Information shown ::

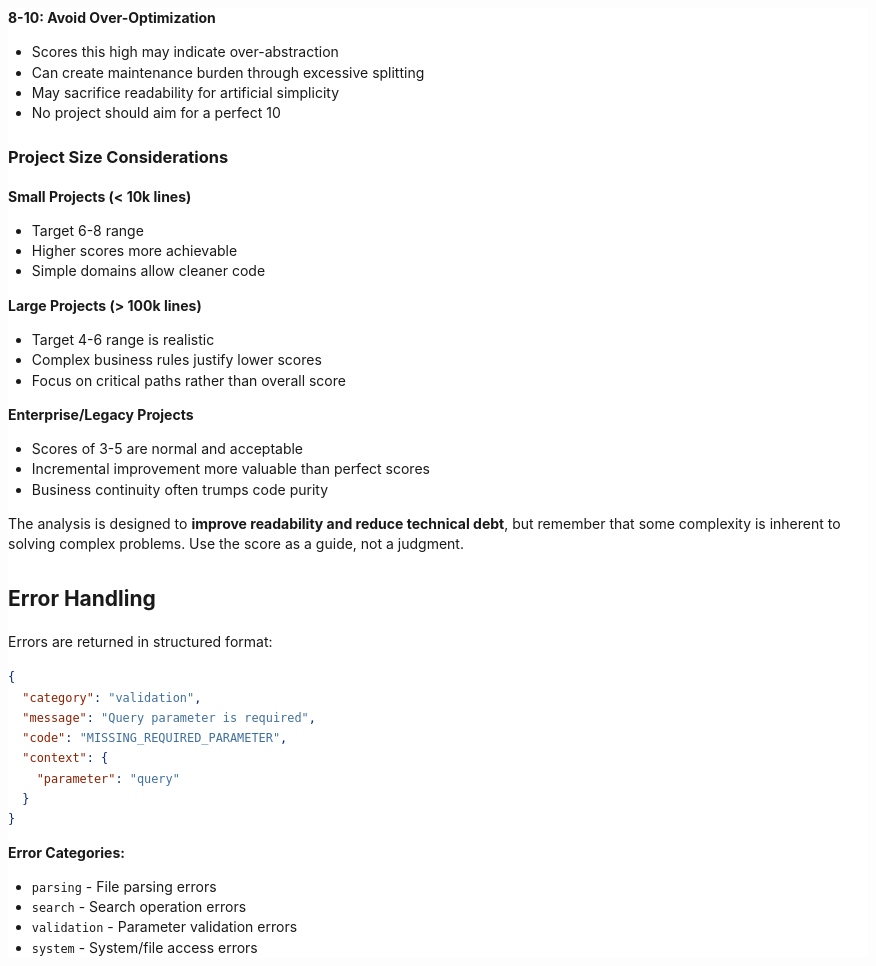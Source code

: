**8-10: Avoid Over-Optimization**
- Scores this high may indicate over-abstraction
- Can create maintenance burden through excessive splitting
- May sacrifice readability for artificial simplicity
- No project should aim for a perfect 10

### Project Size Considerations

**Small Projects (< 10k lines)**
- Target 6-8 range
- Higher scores more achievable
- Simple domains allow cleaner code

**Large Projects (> 100k lines)**
- Target 4-6 range is realistic
- Complex business rules justify lower scores
- Focus on critical paths rather than overall score

**Enterprise/Legacy Projects**
- Scores of 3-5 are normal and acceptable
- Incremental improvement more valuable than perfect scores
- Business continuity often trumps code purity

The analysis is designed to **improve readability and reduce technical debt**, but remember that some complexity is inherent to solving complex problems. Use the score as a guide, not a judgment.

## Error Handling

Errors are returned in structured format:

```json
{
  "category": "validation",
  "message": "Query parameter is required",
  "code": "MISSING_REQUIRED_PARAMETER",
  "context": {
    "parameter": "query"
  }
}
```

**Error Categories:**
- `parsing` - File parsing errors
- `search` - Search operation errors  
- `validation` - Parameter validation errors
- `system` - System/file access errors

Work instruction :: Across the records above, how many lines does the word "than" appear on? Reply with the number only.

Result for this task :: 2